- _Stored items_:
== == ==

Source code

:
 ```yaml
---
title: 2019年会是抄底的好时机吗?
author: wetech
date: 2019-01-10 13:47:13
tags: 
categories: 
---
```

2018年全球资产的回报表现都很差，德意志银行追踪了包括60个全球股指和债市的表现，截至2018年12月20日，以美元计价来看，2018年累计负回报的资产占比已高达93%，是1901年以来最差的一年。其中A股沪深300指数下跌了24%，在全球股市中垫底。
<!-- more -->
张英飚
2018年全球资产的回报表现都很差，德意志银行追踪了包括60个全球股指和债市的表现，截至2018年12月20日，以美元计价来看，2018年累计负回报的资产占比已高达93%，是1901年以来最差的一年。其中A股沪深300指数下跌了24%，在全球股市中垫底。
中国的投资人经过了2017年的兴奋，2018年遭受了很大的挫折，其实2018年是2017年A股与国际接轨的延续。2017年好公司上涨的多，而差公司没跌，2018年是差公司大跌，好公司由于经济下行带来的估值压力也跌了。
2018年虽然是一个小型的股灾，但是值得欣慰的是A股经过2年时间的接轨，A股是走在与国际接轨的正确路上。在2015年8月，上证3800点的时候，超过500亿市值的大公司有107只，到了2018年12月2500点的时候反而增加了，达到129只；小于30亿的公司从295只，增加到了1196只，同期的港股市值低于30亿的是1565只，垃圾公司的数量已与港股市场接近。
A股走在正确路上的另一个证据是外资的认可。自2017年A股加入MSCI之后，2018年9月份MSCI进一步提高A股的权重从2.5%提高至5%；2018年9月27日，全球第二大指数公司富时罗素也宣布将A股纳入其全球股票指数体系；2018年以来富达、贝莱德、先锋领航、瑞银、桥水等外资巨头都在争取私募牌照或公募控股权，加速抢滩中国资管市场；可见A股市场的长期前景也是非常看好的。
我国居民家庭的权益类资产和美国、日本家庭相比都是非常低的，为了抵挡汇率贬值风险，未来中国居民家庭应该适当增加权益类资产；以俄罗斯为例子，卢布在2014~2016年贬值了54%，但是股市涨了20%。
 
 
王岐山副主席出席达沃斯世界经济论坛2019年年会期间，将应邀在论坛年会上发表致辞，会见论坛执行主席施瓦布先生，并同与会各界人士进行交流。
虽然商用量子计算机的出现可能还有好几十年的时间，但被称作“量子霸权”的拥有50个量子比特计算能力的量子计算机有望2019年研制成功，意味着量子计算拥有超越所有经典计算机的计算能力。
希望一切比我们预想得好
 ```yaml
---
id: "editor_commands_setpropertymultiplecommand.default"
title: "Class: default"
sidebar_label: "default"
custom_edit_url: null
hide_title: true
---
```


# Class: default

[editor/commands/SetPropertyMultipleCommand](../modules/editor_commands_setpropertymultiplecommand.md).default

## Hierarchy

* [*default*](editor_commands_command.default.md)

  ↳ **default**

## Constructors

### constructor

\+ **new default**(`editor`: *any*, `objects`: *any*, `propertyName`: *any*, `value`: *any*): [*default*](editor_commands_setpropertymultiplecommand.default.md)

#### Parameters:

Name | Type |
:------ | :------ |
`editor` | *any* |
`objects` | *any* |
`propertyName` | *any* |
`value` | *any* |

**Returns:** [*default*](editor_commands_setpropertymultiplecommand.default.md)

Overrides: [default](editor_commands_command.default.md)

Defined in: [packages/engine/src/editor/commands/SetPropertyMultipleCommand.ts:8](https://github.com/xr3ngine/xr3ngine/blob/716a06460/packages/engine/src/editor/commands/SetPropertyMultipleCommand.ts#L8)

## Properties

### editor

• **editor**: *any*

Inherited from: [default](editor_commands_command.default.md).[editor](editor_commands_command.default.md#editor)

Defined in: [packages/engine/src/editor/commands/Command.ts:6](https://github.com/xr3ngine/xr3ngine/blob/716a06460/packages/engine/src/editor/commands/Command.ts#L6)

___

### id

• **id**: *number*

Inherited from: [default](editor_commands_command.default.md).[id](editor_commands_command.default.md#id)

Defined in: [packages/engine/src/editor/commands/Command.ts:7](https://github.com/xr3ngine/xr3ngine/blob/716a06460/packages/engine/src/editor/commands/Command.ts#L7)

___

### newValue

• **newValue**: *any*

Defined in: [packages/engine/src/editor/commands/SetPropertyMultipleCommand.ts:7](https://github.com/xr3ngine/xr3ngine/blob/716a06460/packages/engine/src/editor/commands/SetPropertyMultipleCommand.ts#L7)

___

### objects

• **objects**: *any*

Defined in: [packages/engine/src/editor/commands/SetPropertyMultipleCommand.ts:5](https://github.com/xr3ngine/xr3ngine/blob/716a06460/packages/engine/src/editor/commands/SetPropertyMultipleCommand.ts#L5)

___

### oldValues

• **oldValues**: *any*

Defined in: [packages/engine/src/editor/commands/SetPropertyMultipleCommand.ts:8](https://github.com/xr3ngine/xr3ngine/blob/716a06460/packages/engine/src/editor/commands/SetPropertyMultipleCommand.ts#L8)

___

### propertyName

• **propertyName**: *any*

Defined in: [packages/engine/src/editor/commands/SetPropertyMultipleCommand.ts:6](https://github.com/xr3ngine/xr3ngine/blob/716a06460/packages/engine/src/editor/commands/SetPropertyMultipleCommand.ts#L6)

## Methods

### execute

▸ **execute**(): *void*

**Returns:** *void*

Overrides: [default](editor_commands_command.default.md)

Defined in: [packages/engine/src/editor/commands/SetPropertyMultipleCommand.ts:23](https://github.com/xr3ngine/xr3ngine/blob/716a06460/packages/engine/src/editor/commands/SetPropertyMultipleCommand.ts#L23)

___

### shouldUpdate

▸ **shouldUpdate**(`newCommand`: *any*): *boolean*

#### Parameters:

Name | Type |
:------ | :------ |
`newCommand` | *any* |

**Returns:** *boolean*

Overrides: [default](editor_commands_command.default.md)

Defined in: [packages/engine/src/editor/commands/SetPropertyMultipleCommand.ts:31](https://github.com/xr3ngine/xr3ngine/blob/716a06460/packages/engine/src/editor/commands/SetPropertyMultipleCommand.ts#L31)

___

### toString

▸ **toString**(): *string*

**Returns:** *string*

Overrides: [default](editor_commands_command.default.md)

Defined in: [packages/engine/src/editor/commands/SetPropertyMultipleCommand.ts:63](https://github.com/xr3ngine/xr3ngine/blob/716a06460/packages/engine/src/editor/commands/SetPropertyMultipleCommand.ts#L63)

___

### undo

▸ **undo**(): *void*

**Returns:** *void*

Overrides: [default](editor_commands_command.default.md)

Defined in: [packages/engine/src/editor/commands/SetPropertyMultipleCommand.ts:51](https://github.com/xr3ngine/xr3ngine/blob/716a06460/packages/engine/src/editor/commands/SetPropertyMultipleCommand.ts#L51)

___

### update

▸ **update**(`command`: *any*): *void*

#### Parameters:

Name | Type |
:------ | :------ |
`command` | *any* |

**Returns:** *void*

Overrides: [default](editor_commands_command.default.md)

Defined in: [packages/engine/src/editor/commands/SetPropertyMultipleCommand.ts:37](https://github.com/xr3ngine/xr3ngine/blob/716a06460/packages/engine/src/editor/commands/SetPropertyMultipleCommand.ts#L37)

== == ==

- _PROBLEM STATEMENT_:
All lines of the data above that include the word "objects" must be shown.

- _RESULT OF THE TASK_:
\+ **new default**(`editor`: *any*, `objects`: *any*, `propertyName`: *any*, `value`: *any*): [*default*](editor_commands_setpropertymultiplecommand.default.md)
`objects` | *any* |
### objects
• **objects**: *any*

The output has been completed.